Gabon (suite)
L’Ogooué (1 200 km), qui prend naissance au Congo vers 800 m d’altitude, a un cours supérieur très accidenté et en pente forte. En aval de Franceville, il décrit une vaste boucle au cours de laquelle son lit se resserre plusieurs fois (« portes de l’Okanda » : 100 m de largeur). Dans le bassin côtier, il se divise en multiples bras reliés à des lacs peu profonds, puis construit un vaste delta maritime où s’est trouvée englobée l’île de Mandji (site de Port-Gentil). Son régime passe par deux maximums, en novembre (7 000 m3/s) et en mai (6 500 m3/s) ; l’étiage est en août-septembre (2 000 m3/s), mais le débit de crue peut dépasser 13 000 m3/s. La navigation permanente cesse à N’Djolé.
P. V.
L’histoire
La mise en place des populations
Quelques trouvailles préhistoriques et le caractère presque partout secondaire de la forêt gabonaise attestent l’ancienneté de la présence humaine. Mais, jusqu’au xixe s., l’histoire du Gabon est une mosaïque des traditions des ethnies de chasseurs, de pêcheurs et d’agriculteurs itinérants qui se sont installés dans la forêt sous la conduite des Pygmées, suivant eux-mêmes les trouées des éléphants ; traditions du reste peu anciennes, du fait de l’absence d’organisations étatiques.
• Les groupes côtiers. Les Mpongwés, de langue myènè, étaient déjà installés sur les rives du golfe du Gabon à l’arrivée des Portugais au xve s. ; leur provenance est inconnue. Les Oroungous, de la région de Port-Gentil, seraient venus il y a quatre siècles de la N’Gounié ; ils ont adopté la langue myènè. Les N’Komis, du Fernan Vaz, quittèrent les abords du lac Ezanga avant la venue des Portugais, dont ils furent les premiers fournisseurs d’esclaves. Les Loumbous, venus de la région de Pointe-Noire dans la lagune de Setté-Cama, délaissèrent le commerce du sel au profit de la traite négrière.
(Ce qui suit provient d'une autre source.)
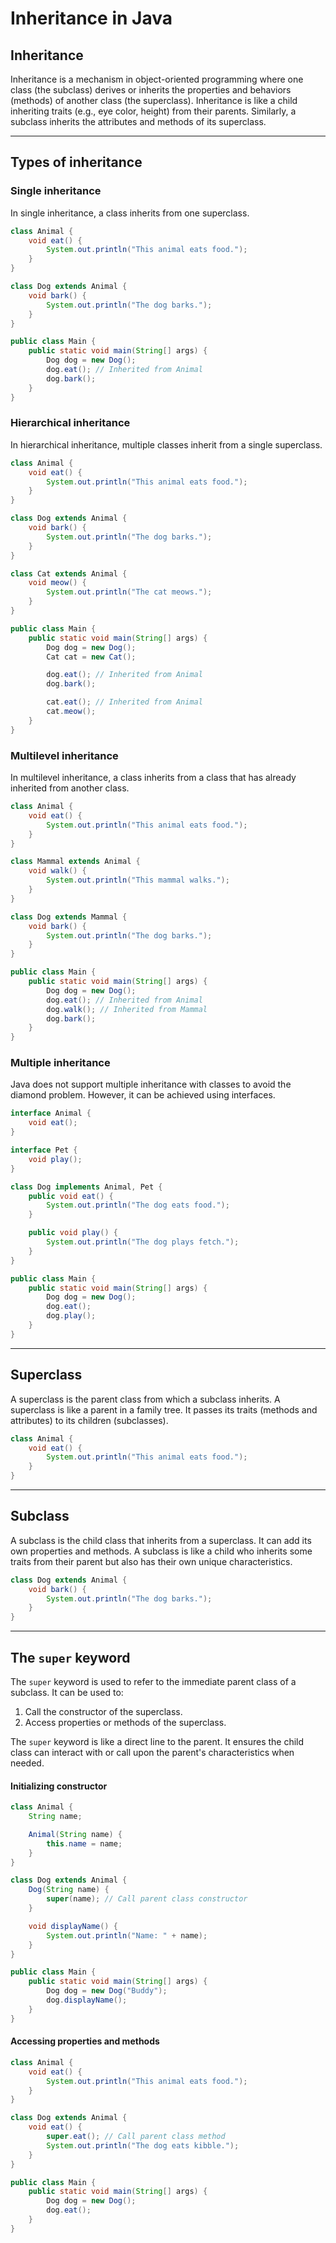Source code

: # Inheritance in Java

## Inheritance
Inheritance is a mechanism in object-oriented programming where one class (the subclass) derives or inherits the properties and behaviors (methods) of another class (the superclass).
Inheritance is like a child inheriting traits (e.g., eye color, height) from their parents. Similarly, a subclass inherits the attributes and methods of its superclass.

---

## Types of inheritance

### Single inheritance
In single inheritance, a class inherits from one superclass.

```java
class Animal {
    void eat() {
        System.out.println("This animal eats food.");
    }
}

class Dog extends Animal {
    void bark() {
        System.out.println("The dog barks.");
    }
}

public class Main {
    public static void main(String[] args) {
        Dog dog = new Dog();
        dog.eat(); // Inherited from Animal
        dog.bark();
    }
}
```

### Hierarchical inheritance
In hierarchical inheritance, multiple classes inherit from a single superclass.

```java
class Animal {
    void eat() {
        System.out.println("This animal eats food.");
    }
}

class Dog extends Animal {
    void bark() {
        System.out.println("The dog barks.");
    }
}

class Cat extends Animal {
    void meow() {
        System.out.println("The cat meows.");
    }
}

public class Main {
    public static void main(String[] args) {
        Dog dog = new Dog();
        Cat cat = new Cat();

        dog.eat(); // Inherited from Animal
        dog.bark();

        cat.eat(); // Inherited from Animal
        cat.meow();
    }
}
```

### Multilevel inheritance
In multilevel inheritance, a class inherits from a class that has already inherited from another class.

```java
class Animal {
    void eat() {
        System.out.println("This animal eats food.");
    }
}

class Mammal extends Animal {
    void walk() {
        System.out.println("This mammal walks.");
    }
}

class Dog extends Mammal {
    void bark() {
        System.out.println("The dog barks.");
    }
}

public class Main {
    public static void main(String[] args) {
        Dog dog = new Dog();
        dog.eat(); // Inherited from Animal
        dog.walk(); // Inherited from Mammal
        dog.bark();
    }
}
```

### Multiple inheritance
Java does not support multiple inheritance with classes to avoid the diamond problem. However, it can be achieved using interfaces.

```java
interface Animal {
    void eat();
}

interface Pet {
    void play();
}

class Dog implements Animal, Pet {
    public void eat() {
        System.out.println("The dog eats food.");
    }

    public void play() {
        System.out.println("The dog plays fetch.");
    }
}

public class Main {
    public static void main(String[] args) {
        Dog dog = new Dog();
        dog.eat();
        dog.play();
    }
}
```

---

## Superclass
A superclass is the parent class from which a subclass inherits.
A superclass is like a parent in a family tree. It passes its traits (methods and attributes) to its children (subclasses).

```java
class Animal {
    void eat() {
        System.out.println("This animal eats food.");
    }
}
```

---

## Subclass
A subclass is the child class that inherits from a superclass. It can add its own properties and methods.
A subclass is like a child who inherits some traits from their parent but also has their own unique characteristics.

```java
class Dog extends Animal {
    void bark() {
        System.out.println("The dog barks.");
    }
}
```

---

## The `super` keyword
The `super` keyword is used to refer to the immediate parent class of a subclass. It can be used to:
1. Call the constructor of the superclass.
2. Access properties or methods of the superclass.

The `super` keyword is like a direct line to the parent. It ensures the child class can interact with or call upon the parent's characteristics when needed.

#### Initializing constructor
```java
class Animal {
    String name;

    Animal(String name) {
        this.name = name;
    }
}

class Dog extends Animal {
    Dog(String name) {
        super(name); // Call parent class constructor
    }

    void displayName() {
        System.out.println("Name: " + name);
    }
}

public class Main {
    public static void main(String[] args) {
        Dog dog = new Dog("Buddy");
        dog.displayName();
    }
}
```

#### Accessing properties and methods
```java
class Animal {
    void eat() {
        System.out.println("This animal eats food.");
    }
}

class Dog extends Animal {
    void eat() {
        super.eat(); // Call parent class method
        System.out.println("The dog eats kibble.");
    }
}

public class Main {
    public static void main(String[] args) {
        Dog dog = new Dog();
        dog.eat();
    }
}
```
• La vallée de l’Ogooué. Les Galoas, en provenance du Fernan Vaz, s’installèrent dans la région de Lambaréné au début du xixe s. Les Fangs (Pahouins, Ossyébas), l’ethnie la plus nombreuse du Gabon, venant du Cameroun, se sont répandus sur tout le nord du pays au xixe s., dispersant les chasseurs akélés ; eux-mêmes hardis chasseurs d’éléphants, ils se livraient à d’incessantes batailles entre clans et eurent maintes fois maille à partir avec les colonisateurs français. Les Okandas, pêcheurs descendus de l’Ivindo dans le moyen fleuve, seront pour les explorateurs des pagayeurs recherchés. Les Shakés se sont établis en amont de Booué, venant de l’est, à l’époque de Brazza. Les Doumas, piroguiers de la région de Lastoursville, sont venus du sud-est par la Sébé. Les Kotas, chassés du haut Ivindo par les Kwélés, ont occupé une bonne partie de la rive droite du haut Ogooué. Les M’Bambas (M’Bédés), du district de Franceville, semblent être originaires des plateaux Téké.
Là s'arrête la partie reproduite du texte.